ABOUT THIS EXERCISE
Please return every line from the entries that has the string "Termux" in it.

Data entries
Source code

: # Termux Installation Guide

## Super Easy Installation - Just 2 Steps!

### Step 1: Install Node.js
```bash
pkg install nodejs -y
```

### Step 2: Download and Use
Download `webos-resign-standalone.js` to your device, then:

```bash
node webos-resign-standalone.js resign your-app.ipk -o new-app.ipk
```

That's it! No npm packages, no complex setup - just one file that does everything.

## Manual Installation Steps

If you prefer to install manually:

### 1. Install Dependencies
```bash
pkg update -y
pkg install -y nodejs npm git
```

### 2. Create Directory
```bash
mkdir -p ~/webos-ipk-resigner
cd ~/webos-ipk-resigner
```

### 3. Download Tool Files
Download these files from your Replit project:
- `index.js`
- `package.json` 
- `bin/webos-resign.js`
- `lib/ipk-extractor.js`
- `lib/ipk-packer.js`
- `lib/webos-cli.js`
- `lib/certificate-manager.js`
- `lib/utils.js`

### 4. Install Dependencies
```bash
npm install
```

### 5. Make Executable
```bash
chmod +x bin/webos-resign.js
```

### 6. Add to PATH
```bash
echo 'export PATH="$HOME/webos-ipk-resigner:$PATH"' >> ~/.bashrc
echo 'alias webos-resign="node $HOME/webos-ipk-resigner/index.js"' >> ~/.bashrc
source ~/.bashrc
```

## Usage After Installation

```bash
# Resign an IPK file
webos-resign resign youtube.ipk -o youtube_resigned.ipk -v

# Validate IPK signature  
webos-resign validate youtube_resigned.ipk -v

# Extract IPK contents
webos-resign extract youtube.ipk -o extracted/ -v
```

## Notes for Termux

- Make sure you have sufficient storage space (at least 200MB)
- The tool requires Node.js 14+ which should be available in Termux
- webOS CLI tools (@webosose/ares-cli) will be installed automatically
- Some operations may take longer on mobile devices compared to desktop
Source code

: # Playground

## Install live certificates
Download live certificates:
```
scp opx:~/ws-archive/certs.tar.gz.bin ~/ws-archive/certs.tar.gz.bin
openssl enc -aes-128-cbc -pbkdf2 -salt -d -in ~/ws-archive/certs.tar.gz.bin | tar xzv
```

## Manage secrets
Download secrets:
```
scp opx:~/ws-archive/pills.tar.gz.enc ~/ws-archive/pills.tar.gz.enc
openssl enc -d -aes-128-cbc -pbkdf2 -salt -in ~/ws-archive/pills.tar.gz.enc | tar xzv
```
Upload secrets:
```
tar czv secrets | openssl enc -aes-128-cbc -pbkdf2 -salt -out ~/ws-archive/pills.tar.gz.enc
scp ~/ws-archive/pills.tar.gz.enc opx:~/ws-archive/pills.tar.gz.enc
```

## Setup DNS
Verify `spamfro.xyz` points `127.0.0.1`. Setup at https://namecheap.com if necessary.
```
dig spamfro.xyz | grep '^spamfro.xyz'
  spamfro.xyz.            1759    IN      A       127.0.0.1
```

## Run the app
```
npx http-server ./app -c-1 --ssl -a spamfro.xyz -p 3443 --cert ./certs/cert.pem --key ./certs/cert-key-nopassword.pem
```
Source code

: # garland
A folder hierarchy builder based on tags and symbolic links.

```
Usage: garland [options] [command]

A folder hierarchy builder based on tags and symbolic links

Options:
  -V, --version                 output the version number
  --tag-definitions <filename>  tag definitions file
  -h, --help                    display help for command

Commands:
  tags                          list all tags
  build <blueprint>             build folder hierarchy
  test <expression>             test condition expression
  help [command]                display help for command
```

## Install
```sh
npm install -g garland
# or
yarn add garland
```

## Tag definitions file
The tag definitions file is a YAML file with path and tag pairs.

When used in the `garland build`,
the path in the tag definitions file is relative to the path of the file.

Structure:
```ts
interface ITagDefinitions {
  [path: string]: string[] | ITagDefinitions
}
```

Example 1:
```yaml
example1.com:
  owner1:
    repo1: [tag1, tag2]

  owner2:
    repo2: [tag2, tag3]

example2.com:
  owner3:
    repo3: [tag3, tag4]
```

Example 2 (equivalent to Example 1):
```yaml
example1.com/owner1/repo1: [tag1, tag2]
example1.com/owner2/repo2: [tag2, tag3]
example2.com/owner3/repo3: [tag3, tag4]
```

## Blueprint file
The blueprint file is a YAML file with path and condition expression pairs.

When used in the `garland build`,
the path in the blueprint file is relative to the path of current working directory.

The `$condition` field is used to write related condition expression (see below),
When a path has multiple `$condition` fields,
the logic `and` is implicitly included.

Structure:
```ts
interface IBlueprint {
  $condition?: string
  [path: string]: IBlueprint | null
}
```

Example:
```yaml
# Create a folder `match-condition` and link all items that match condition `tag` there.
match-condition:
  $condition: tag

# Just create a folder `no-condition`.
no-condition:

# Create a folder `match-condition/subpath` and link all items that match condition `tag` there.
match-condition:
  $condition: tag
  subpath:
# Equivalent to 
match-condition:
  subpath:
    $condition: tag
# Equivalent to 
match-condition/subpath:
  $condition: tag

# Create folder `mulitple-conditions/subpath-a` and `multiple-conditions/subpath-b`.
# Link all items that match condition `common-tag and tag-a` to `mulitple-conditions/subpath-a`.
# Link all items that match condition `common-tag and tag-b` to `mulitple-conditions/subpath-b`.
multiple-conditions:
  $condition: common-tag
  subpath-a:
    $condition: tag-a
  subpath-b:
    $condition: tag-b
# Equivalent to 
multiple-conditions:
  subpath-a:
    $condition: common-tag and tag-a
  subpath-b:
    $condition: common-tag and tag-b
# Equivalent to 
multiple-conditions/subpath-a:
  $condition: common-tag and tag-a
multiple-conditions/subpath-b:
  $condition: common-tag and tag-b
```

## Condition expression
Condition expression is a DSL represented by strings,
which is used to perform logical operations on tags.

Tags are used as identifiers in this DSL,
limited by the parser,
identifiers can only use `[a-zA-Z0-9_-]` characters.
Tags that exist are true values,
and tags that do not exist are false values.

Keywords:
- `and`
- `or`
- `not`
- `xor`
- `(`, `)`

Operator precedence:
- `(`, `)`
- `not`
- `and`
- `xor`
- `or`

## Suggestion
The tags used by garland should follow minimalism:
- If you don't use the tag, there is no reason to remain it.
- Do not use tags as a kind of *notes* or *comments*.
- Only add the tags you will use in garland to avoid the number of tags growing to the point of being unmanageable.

EXERCISE SOLUTION
: # Termux Installation Guide
## Notes for Termux
- The tool requires Node.js 14+ which should be available in Termux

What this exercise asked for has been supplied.